Here is the jdoconfig.xml entry for test 2:

<persistence-manager-factory name="transactions-manual-test2">
	<property name="javax.jdo.PersistenceManagerFactoryClass"
		value="" />
	<property name="javax.jdo.option.ConnectionURL" value="appengine" />
	<property name="javax.jdo.option.NontransactionalRead" value="false" />
	<property name="javax.jdo.option.NontransactionalWrite" value="false" />
	<property name="javax.jdo.option.RetainValues" value="true" />
	<property name="javax.jdo.option.DatastoreWriteTimeoutMillis" value="1800" />
	<property name="datanucleus.appengine.autoCreateDatastoreTxns" value="false" />


The Conclusion?

So far I have just isolated some behavior, but still lack understanding it. I need a Google App Engine person to weigh in on how data consistency is expected to behave after you successfully commit in a transaction (using Master/Slave datastore). I would also like to hear this person express their feeling about this programming pattern – modify data state, then queue task to act on this state. I feel this pattern is fundamental and must have a dependable solution available in order to use AppEngine for anything.

I am also beginning to question the role of JDO in all this behavior.  My next step would be to add another test case where I would advance the state without using JDO at all, but just the raw DataStore calls and transactions. That may be part 3 posting yet to come.


  1. There is an article on the transaction isolation of app engine here:

    This implies that a queued task, which is going to *execute* outside the transaction, can at best achieve the "Read Committed" level of isolation.

    There could still be something funky going on at the JDO layer too.
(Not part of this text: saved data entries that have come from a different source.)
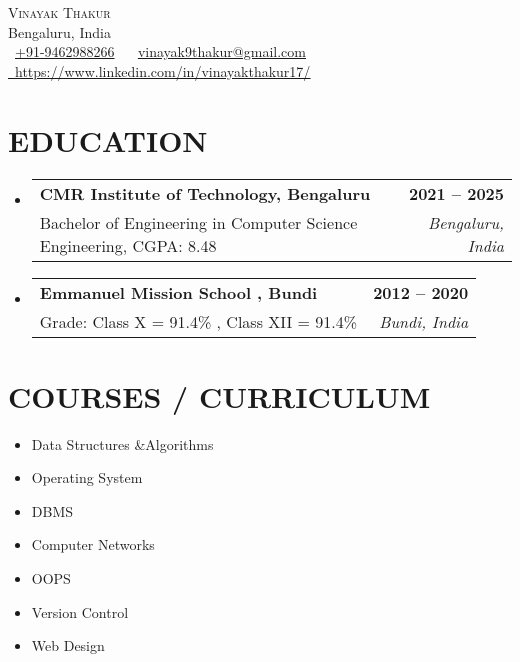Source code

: \documentclass[letterpaper,8pt]{article}
\makeatletter
\newcommand{\resumeSubheading}[4]{
  \vspace{-2pt}\item
    \begin{tabular*}{1.0\textwidth}[t]{l@{\extracolsep{\fill}}r}
      \textbf{\large#1} & \textbf{\small #2} \\
      \large#3 & \textit{\small #4} \\
      
    \end{tabular*}\vspace{-7pt}
}
\newcommand{\resumeSubHeadingListStart}{\begin{itemize}[leftmargin=0.0in, label={}]}
\newcommand{\resumeSubHeadingListEnd}{\end{itemize}}
\makeatother
\begin{document}


\begin{center}
    {\Huge \scshape Vinayak Thakur } \\ \vspace{1pt}
     Bengaluru, India \\ \vspace{1pt}
    \small  \raisebox{-0.1\height}\faPhone\ \underline{+91-9462988266} ~ \raisebox{-0.2\height}\faEnvelope\  \underline{vinayak9thakur@gmail.com} ~ 
    \href{https://www.linkedin.com/in/vinayakthakur17/}{\raisebox{-0.2\height}\faLinkedinSquare\ \underline{https://www.linkedin.com/in/vinayakthakur17/}}  ~
    \vspace{-4pt}
\end{center}


\section{EDUCATION}
  \resumeSubHeadingListStart
    \resumeSubheading
      {CMR Institute of Technology, Bengaluru }{ 2021 -- 2025}
      {Bachelor of Engineering in Computer Science Engineering, CGPA: 8.48}{Bengaluru, India}
  \resumeSubHeadingListEnd
  \resumeSubHeadingListStart
    \resumeSubheading
      {Emmanuel Mission School , Bundi }{2012 -- 2020}
      {Grade: Class X = 91.4\% , Class XII = 91.4\% }{Bundi, India}
  \resumeSubHeadingListEnd

\section{COURSES / CURRICULUM }
        \begin{multicols}{4}
            \begin{itemize}[itemsep=-2pt, parsep=5pt]
                \item Data Structures \&Algorithms
                \item Operating System
                \item DBMS
                \item Computer Networks
                \item OOPS
                \item Version Control
                \item Web Design

            \end{itemize}
        \end{multicols}
        \vspace*{2.0\multicolsep}
\end{document}
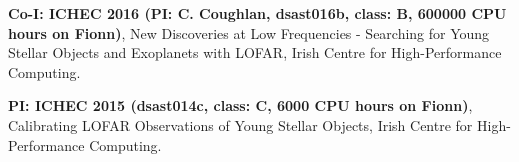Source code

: \begin{cvpubs}
  \cvpub
    {
      \begin{cvlist}
        \item {\textbf{Co-I: ICHEC 2016 (PI: C. Coughlan, dsast016b, class: B, 600000 CPU hours on Fionn)}, New Discoveries at Low Frequencies - Searching for Young Stellar Objects and Exoplanets with LOFAR, Irish Centre for High-Performance Computing.}
  \item {\textbf{PI: ICHEC 2015 (dsast014c, class: C, 6000 CPU hours on Fionn)}, Calibrating LOFAR Observations of Young Stellar Objects, Irish Centre for High-Performance Computing.}
      \end{cvlist}
    }
\end{cvpubs}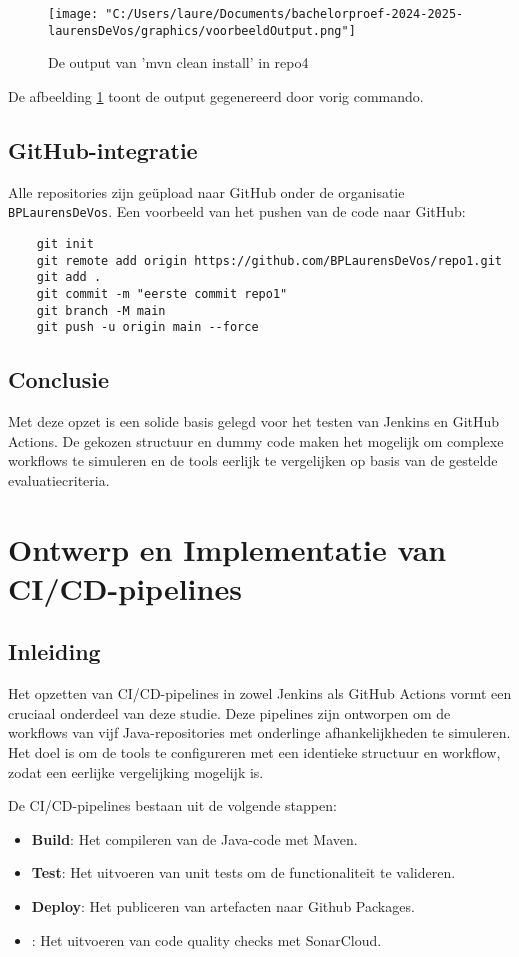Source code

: \begin{figure}[h!]
    \centering
    \texttt{[image: "C:/Users/laure/Documents/bachelorproef-2024-2025-laurensDeVos/graphics/voorbeeldOutput.png"]}
    \caption{De output van 'mvn clean install' in repo4}
    \label{fig:mvncleaninstall}
\end{figure}

De afbeelding \ref{fig:mvncleaninstall} toont de output gegenereerd door vorig commando.


\subsection{GitHub-integratie}
Alle repositories zijn geüpload naar GitHub onder de organisatie \texttt{BPLaurensDeVos}. Een voorbeeld van het pushen van de code naar GitHub:

\begin{verbatim}
    git init
    git remote add origin https://github.com/BPLaurensDeVos/repo1.git
    git add .
    git commit -m "eerste commit repo1"
    git branch -M main
    git push -u origin main --force
\end{verbatim}

\subsection{Conclusie}
Met deze opzet is een solide basis gelegd voor het testen van Jenkins en GitHub Actions. De gekozen structuur en dummy code maken het mogelijk om complexe workflows te simuleren en de tools eerlijk te vergelijken op basis van de gestelde evaluatiecriteria.


\section{Ontwerp en Implementatie van CI/CD-pipelines}

\subsection{Inleiding}
Het opzetten van CI/CD-pipelines in zowel Jenkins als GitHub Actions vormt een cruciaal onderdeel van deze studie. Deze pipelines zijn ontworpen om de workflows van vijf Java-repositories met onderlinge afhankelijkheden te simuleren. Het doel is om de tools te configureren met een identieke structuur en workflow, zodat een eerlijke vergelijking mogelijk is.

De CI/CD-pipelines bestaan uit de volgende stappen:
\begin{itemize}
    \item \textbf{Build}: Het compileren van de Java-code met Maven.
    \item \textbf{Test}: Het uitvoeren van unit tests om de functionaliteit te valideren.
    \item \textbf{Deploy}: Het publiceren van artefacten naar Github Packages.
    \item {}: Het uitvoeren van code quality checks met SonarCloud.
\end{itemize}

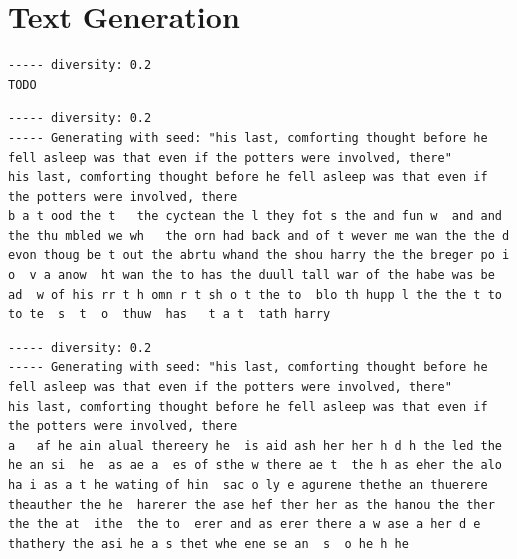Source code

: \documentclass{article}[]
\begin{document}
\appendix
\section{Text Generation}
\begin{lstlisting}[label=nietzsche-low-diverse, caption={Nietzsche after 60 epochs}]
----- diversity: 0.2
TODO
\end{lstlisting}

\begin{lstlisting}[label=lstm-harry-all-low-diverse, caption={LSTM Harry Potter after 60 epochs, diversity=0.2}]
----- diversity: 0.2
----- Generating with seed: "his last, comforting thought before he fell asleep was that even if the potters were involved, there"
his last, comforting thought before he fell asleep was that even if the potters were involved, there
b a t ood the t   the cyctean the l they fot s the and fun w  and and the thu mbled we wh   the orn had back and of t wever me wan the the d evon thoug be t out the abrtu whand the shou harry the the breger po i o  v a anow  ht wan the to has the duull tall war of the habe was be ad  w of his rr t h omn r t sh o t the to  blo th hupp l the the t to to te  s  t  o  thuw  has   t a t  tath harry
\end{lstlisting}

\begin{lstlisting}[label=gru-harry-all-low-diverse, caption={GRU Harry Potter after 60 epochs, diversity=0.2}]
----- diversity: 0.2
----- Generating with seed: "his last, comforting thought before he fell asleep was that even if the potters were involved, there"
his last, comforting thought before he fell asleep was that even if the potters were involved, there
a   af he ain alual thereery he  is aid ash her her h d h the led the he an si  he  as ae a  es of sthe w there ae t  the h as eher the alo ha i as a t he wating of hin  sac o ly e agurene thethe an thuerere theauther the he  harerer the ase hef ther her as the hanou the ther the the at  ithe  the to  erer and as erer there a w ase a her d e thathery the asi he a s thet whe ene se an  s  o he h he
\end{lstlisting}
\end{document}
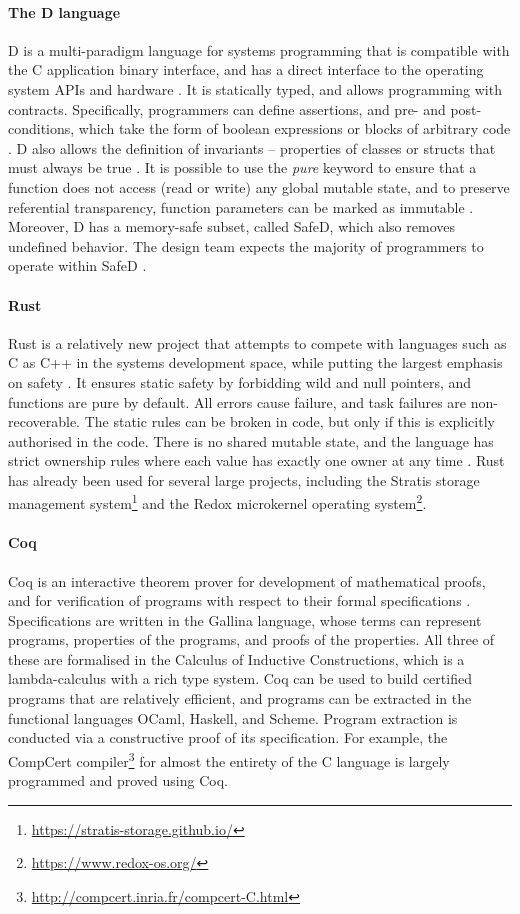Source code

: \paragraph{The D language}
D is a multi-paradigm language for systems programming that is compatible with the C application binary interface, and has a direct interface to the operating system APIs and hardware \cite{dlangTour}.
It is statically typed, and allows programming with contracts.
Specifically, programmers can define assertions, and pre- and post-conditions, which take the form of boolean expressions or blocks of arbitrary code \cite{dlangContracts}.
D also allows the definition of invariants -- properties of classes or structs that must always be true \cite{dlangContracts}.
It is possible to use the \textit{pure} keyword to ensure that a function does not access (read or write) any global mutable state, and to preserve referential transparency, function parameters can be marked as immutable \cite{nadlinger2012}.
Moreover, D has a memory-safe subset, called SafeD, which also removes undefined behavior.
The design team expects the majority of programmers to operate within SafeD \cite{milewski}.

\paragraph{Rust}
Rust is a relatively new project that attempts to compete with languages such as C as C++ in the systems development space, while putting the largest emphasis on safety \cite{hoare2010}.
It ensures static safety by forbidding wild and null pointers, and functions are pure by default.
All errors cause failure, and task failures are non-recoverable.
The static rules can be broken in code, but only if this is explicitly authorised in the code.
There is no shared mutable state, and the language has strict ownership rules where each value has exactly one owner at any time \cite{klabnik2019}.
Rust has already been used for several large projects, including the Stratis storage management system\footnote{\url{https://stratis-storage.github.io/}} and the Redox microkernel operating system\footnote{\url{https://www.redox-os.org/}}.

\paragraph{Coq}
Coq is an interactive theorem prover for development of mathematical proofs, and for verification of programs with respect to their formal specifications \cite{coqRM}.
Specifications are written in the Gallina language, whose terms can represent programs, properties of the programs, and proofs of the properties.
All three of these are formalised in the Calculus of Inductive Constructions, which is a lambda-calculus with a rich type system.
Coq can be used to build certified programs that are relatively efficient, and programs can be extracted in the functional languages OCaml, Haskell, and Scheme.
Program extraction is conducted via a constructive proof of its specification.
For example, the CompCert compiler\footnote{\url{http://compcert.inria.fr/compcert-C.html}} for almost the entirety of the C language is largely programmed and proved using Coq.

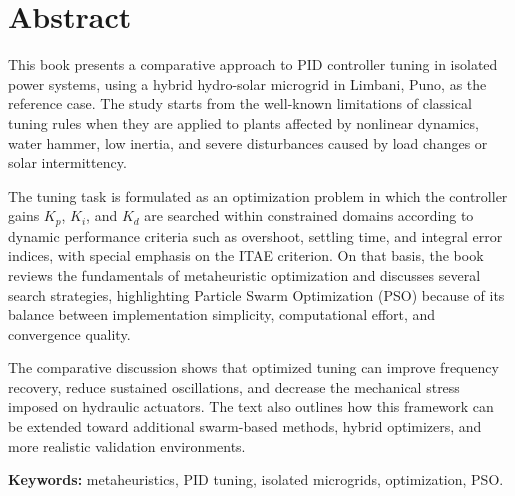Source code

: \chapter*{Abstract}

This book presents a comparative approach to PID controller tuning in isolated power
systems, using a hybrid hydro-solar microgrid in Limbani, Puno, as the reference case.
The study starts from the well-known limitations of classical tuning rules when they are
applied to plants affected by nonlinear dynamics, water hammer, low inertia, and severe
disturbances caused by load changes or solar intermittency.

The tuning task is formulated as an optimization problem in which the controller gains
$K_p$, $K_i$, and $K_d$ are searched within constrained domains according to dynamic
performance criteria such as overshoot, settling time, and integral error indices, with
special emphasis on the ITAE criterion. On that basis, the book reviews the fundamentals
of metaheuristic optimization and discusses several search strategies, highlighting Particle
Swarm Optimization (PSO) because of its balance between implementation simplicity,
computational effort, and convergence quality.

The comparative discussion shows that optimized tuning can improve frequency recovery,
reduce sustained oscillations, and decrease the mechanical stress imposed on hydraulic
actuators. The text also outlines how this framework can be extended toward additional
swarm-based methods, hybrid optimizers, and more realistic validation environments.

\bigskip
\noindent\textbf{Keywords:} metaheuristics, PID tuning, isolated microgrids, optimization, PSO.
  2. This is pretty old so you have probably figured it out already, but for any readers who may stumble across this, the answer is that the High Replication Datastore only promises 'Eventual Consistency'. Here is a quote from the Developer documentation:

    "Google App Engine's High Replication Datastore (HRD) provides high availability for your reads and writes by storing data synchronously in multiple data centers. However, the delay from the time a write is committed until it becomes visible in all data centers means that queries across multiple entity groups (non-ancestor queries) can only guarantee eventually consistent results. Consequently, the results of such queries may sometimes fail to reflect recent changes to the underlying data."